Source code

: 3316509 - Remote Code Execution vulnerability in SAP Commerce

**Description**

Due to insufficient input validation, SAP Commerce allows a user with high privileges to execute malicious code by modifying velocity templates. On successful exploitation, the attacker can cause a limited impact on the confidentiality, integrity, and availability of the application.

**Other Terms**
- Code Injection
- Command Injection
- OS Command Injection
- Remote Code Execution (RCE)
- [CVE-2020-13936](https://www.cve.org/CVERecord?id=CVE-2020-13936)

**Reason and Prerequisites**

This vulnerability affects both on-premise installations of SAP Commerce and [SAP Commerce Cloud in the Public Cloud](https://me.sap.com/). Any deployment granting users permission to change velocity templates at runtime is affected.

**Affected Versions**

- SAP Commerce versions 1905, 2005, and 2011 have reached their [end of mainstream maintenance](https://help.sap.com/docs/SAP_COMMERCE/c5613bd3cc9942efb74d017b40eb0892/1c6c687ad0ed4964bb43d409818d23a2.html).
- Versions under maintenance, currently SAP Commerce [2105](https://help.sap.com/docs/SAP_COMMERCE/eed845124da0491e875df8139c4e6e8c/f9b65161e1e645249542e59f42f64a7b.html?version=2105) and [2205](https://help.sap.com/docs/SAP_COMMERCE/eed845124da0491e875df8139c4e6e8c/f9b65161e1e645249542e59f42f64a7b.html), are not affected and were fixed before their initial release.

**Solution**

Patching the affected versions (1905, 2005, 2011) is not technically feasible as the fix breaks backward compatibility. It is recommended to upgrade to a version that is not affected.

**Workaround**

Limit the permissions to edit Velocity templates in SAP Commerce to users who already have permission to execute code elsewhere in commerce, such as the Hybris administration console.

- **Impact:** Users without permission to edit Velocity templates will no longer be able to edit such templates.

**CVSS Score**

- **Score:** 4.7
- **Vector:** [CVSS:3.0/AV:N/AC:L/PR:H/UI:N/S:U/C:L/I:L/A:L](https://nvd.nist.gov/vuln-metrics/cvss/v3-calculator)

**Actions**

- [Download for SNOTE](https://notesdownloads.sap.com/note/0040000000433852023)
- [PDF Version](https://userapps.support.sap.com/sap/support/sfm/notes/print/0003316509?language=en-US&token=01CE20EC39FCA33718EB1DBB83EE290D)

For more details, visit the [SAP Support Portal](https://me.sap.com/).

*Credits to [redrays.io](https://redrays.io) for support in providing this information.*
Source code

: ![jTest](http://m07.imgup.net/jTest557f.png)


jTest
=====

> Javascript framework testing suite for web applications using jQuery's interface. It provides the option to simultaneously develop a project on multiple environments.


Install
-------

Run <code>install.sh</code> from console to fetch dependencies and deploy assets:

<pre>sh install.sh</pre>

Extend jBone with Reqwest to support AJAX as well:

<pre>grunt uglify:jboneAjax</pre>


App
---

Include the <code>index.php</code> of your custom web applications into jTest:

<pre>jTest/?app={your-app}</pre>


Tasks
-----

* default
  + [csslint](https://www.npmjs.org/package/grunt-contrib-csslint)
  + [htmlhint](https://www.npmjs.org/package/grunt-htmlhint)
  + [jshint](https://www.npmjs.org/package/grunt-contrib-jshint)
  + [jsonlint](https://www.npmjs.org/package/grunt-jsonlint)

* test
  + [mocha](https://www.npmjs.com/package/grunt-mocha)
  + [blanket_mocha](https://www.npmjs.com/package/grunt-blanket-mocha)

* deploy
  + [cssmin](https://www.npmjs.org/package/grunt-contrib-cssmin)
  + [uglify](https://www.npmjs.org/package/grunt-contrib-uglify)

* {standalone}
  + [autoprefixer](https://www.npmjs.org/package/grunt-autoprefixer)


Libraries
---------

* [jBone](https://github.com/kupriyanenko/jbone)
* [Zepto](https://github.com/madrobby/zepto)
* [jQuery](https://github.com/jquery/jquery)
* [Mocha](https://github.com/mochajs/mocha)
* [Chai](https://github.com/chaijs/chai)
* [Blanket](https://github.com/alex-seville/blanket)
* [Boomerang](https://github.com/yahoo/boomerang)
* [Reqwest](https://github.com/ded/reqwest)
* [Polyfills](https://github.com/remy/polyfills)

**Task item:** All of the lines above must be returned exactly.

**Response to the task:**
Source code

: 3316509 - Remote Code Execution vulnerability in SAP Commerce

**Description**

Due to insufficient input validation, SAP Commerce allows a user with high privileges to execute malicious code by modifying velocity templates. On successful exploitation, the attacker can cause a limited impact on the confidentiality, integrity, and availability of the application.

**Other Terms**
- Code Injection
- Command Injection
- OS Command Injection
- Remote Code Execution (RCE)
- [CVE-2020-13936](https://www.cve.org/CVERecord?id=CVE-2020-13936)

**Reason and Prerequisites**

This vulnerability affects both on-premise installations of SAP Commerce and [SAP Commerce Cloud in the Public Cloud](https://me.sap.com/). Any deployment granting users permission to change velocity templates at runtime is affected.

**Affected Versions**

- SAP Commerce versions 1905, 2005, and 2011 have reached their [end of mainstream maintenance](https://help.sap.com/docs/SAP_COMMERCE/c5613bd3cc9942efb74d017b40eb0892/1c6c687ad0ed4964bb43d409818d23a2.html).
- Versions under maintenance, currently SAP Commerce [2105](https://help.sap.com/docs/SAP_COMMERCE/eed845124da0491e875df8139c4e6e8c/f9b65161e1e645249542e59f42f64a7b.html?version=2105) and [2205](https://help.sap.com/docs/SAP_COMMERCE/eed845124da0491e875df8139c4e6e8c/f9b65161e1e645249542e59f42f64a7b.html), are not affected and were fixed before their initial release.

**Solution**

Patching the affected versions (1905, 2005, 2011) is not technically feasible as the fix breaks backward compatibility. It is recommended to upgrade to a version that is not affected.

**Workaround**

Limit the permissions to edit Velocity templates in SAP Commerce to users who already have permission to execute code elsewhere in commerce, such as the Hybris administration console.

- **Impact:** Users without permission to edit Velocity templates will no longer be able to edit such templates.

**CVSS Score**

- **Score:** 4.7
- **Vector:** [CVSS:3.0/AV:N/AC:L/PR:H/UI:N/S:U/C:L/I:L/A:L](https://nvd.nist.gov/vuln-metrics/cvss/v3-calculator)

**Actions**

- [Download for SNOTE](https://notesdownloads.sap.com/note/0040000000433852023)
- [PDF Version](https://userapps.support.sap.com/sap/support/sfm/notes/print/0003316509?language=en-US&token=01CE20EC39FCA33718EB1DBB83EE290D)

For more details, visit the [SAP Support Portal](https://me.sap.com/).

*Credits to [redrays.io](https://redrays.io) for support in providing this information.*
Source code

: ![jTest](http://m07.imgup.net/jTest557f.png)


jTest
=====

> Javascript framework testing suite for web applications using jQuery's interface. It provides the option to simultaneously develop a project on multiple environments.


Install
-------

Run <code>install.sh</code> from console to fetch dependencies and deploy assets:

<pre>sh install.sh</pre>

Extend jBone with Reqwest to support AJAX as well:

<pre>grunt uglify:jboneAjax</pre>


App
---

Include the <code>index.php</code> of your custom web applications into jTest:

<pre>jTest/?app={your-app}</pre>


Tasks
-----

* default
  + [csslint](https://www.npmjs.org/package/grunt-contrib-csslint)
  + [htmlhint](https://www.npmjs.org/package/grunt-htmlhint)
  + [jshint](https://www.npmjs.org/package/grunt-contrib-jshint)
  + [jsonlint](https://www.npmjs.org/package/grunt-jsonlint)

* test
  + [mocha](https://www.npmjs.com/package/grunt-mocha)
  + [blanket_mocha](https://www.npmjs.com/package/grunt-blanket-mocha)

* deploy
  + [cssmin](https://www.npmjs.org/package/grunt-contrib-cssmin)
  + [uglify](https://www.npmjs.org/package/grunt-contrib-uglify)

* {standalone}
  + [autoprefixer](https://www.npmjs.org/package/grunt-autoprefixer)


Libraries
---------

* [jBone](https://github.com/kupriyanenko/jbone)
* [Zepto](https://github.com/madrobby/zepto)
* [jQuery](https://github.com/jquery/jquery)
* [Mocha](https://github.com/mochajs/mocha)
* [Chai](https://github.com/chaijs/chai)
* [Blanket](https://github.com/alex-seville/blanket)
* [Boomerang](https://github.com/yahoo/boomerang)
* [Reqwest](https://github.com/ded/reqwest)
* [Polyfills](https://github.com/remy/polyfills)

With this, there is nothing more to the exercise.